■ **WORK REQUIRED**
Retype word for word the lines of the data below, from the first to the one bearing "time for Cata", with that one included.

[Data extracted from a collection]
+--
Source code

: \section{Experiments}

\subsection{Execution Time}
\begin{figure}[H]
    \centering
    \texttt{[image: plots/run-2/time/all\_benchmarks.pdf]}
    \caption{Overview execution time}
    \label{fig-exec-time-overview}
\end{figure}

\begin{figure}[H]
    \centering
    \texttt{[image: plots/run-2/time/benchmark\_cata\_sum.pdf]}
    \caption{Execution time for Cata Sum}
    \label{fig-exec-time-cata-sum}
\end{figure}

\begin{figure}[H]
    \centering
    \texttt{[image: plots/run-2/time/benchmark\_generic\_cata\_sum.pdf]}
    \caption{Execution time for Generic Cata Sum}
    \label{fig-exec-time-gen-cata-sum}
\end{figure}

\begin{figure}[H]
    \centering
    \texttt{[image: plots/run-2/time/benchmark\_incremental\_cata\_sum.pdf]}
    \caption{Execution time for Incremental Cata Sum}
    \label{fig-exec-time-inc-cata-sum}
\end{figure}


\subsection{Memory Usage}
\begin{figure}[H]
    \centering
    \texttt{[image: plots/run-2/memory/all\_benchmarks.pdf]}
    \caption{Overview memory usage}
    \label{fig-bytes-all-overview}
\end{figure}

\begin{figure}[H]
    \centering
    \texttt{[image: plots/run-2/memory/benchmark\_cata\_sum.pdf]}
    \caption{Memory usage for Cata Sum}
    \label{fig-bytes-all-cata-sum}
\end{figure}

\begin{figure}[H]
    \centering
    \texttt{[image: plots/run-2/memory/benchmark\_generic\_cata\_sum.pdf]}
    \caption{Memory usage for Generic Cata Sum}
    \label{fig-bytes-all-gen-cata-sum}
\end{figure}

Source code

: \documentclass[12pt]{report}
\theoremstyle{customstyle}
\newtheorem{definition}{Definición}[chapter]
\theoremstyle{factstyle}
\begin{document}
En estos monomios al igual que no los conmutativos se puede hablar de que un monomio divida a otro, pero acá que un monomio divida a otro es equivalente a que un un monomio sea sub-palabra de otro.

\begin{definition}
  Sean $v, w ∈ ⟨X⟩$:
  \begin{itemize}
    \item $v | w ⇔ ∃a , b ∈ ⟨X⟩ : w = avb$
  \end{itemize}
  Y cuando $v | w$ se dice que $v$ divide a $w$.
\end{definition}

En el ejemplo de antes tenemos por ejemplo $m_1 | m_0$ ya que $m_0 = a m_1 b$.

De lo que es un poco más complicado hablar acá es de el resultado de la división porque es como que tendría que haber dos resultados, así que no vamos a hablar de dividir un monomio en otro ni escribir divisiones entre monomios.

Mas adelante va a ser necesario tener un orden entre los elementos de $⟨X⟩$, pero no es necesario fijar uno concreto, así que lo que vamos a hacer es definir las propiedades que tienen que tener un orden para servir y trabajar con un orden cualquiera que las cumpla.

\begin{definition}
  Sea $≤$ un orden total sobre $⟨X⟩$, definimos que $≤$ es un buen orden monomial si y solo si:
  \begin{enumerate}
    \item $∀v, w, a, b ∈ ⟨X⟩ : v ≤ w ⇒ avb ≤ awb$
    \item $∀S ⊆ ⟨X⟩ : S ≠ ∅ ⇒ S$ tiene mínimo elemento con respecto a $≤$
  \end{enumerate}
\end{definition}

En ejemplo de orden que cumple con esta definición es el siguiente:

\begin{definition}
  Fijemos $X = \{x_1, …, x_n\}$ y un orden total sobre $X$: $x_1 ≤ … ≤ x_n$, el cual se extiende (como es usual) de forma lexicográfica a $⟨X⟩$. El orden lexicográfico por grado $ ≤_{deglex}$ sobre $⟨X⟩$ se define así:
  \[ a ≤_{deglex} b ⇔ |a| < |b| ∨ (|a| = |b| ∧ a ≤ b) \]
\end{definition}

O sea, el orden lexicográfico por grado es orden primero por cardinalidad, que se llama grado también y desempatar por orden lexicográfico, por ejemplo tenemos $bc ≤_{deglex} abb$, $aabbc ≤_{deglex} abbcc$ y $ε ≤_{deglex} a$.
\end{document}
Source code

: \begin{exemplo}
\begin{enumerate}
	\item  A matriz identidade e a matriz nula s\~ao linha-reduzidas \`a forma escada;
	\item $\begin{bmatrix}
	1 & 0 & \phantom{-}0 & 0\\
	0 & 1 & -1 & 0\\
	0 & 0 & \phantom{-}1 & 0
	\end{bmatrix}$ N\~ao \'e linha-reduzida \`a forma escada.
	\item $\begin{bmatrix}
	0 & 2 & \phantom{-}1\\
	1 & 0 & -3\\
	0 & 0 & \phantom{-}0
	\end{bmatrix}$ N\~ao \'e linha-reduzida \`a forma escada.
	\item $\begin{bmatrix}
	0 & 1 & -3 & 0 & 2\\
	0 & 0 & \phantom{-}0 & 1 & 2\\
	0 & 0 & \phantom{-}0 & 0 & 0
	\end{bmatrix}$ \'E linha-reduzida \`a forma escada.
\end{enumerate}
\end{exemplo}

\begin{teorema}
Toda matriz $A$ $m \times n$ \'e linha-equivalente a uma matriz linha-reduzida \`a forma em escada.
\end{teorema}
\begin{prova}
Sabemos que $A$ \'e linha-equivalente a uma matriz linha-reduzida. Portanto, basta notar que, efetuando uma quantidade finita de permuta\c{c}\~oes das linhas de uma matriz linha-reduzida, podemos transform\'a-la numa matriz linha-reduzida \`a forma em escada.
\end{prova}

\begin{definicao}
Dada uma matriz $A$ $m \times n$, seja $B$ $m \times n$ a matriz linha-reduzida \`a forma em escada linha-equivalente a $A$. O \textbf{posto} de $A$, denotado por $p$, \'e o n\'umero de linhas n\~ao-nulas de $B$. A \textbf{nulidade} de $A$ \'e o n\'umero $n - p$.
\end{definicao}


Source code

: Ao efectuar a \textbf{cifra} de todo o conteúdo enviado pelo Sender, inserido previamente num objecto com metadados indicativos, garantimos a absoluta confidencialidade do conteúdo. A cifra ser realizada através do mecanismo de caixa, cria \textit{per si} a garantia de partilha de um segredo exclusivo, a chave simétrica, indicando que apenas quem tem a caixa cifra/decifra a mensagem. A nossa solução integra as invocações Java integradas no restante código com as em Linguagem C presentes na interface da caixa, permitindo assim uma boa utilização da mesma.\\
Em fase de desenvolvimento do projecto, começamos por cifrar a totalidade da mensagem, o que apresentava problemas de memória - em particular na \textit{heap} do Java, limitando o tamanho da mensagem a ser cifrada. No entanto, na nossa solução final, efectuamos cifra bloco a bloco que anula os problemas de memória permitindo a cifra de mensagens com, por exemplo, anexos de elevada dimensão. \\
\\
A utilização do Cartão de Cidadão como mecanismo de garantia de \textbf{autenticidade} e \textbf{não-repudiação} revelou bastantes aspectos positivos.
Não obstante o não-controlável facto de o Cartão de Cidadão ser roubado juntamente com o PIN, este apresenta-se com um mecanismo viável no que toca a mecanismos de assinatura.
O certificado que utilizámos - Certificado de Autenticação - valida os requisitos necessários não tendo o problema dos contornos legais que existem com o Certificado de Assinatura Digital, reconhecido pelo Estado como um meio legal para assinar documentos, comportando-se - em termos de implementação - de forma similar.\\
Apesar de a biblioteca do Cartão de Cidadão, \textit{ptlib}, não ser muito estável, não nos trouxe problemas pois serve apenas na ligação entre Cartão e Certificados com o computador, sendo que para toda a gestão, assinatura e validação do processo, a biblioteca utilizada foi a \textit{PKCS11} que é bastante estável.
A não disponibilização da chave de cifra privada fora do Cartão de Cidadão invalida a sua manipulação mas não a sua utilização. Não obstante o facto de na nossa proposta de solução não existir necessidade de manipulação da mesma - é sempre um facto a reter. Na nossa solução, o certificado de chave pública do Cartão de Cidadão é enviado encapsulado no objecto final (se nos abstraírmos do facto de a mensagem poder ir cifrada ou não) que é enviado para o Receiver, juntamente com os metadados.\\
+--
■ **SOLUTION**
Source code

: \section{Experiments}

\subsection{Execution Time}
\begin{figure}[H]
    \centering
    \texttt{[image: plots/run-2/time/all\_benchmarks.pdf]}
    \caption{Overview execution time}
    \label{fig-exec-time-overview}
\end{figure}

\begin{figure}[H]
    \centering
    \texttt{[image: plots/run-2/time/benchmark\_cata\_sum.pdf]}
    \caption{Execution time for Cata Sum}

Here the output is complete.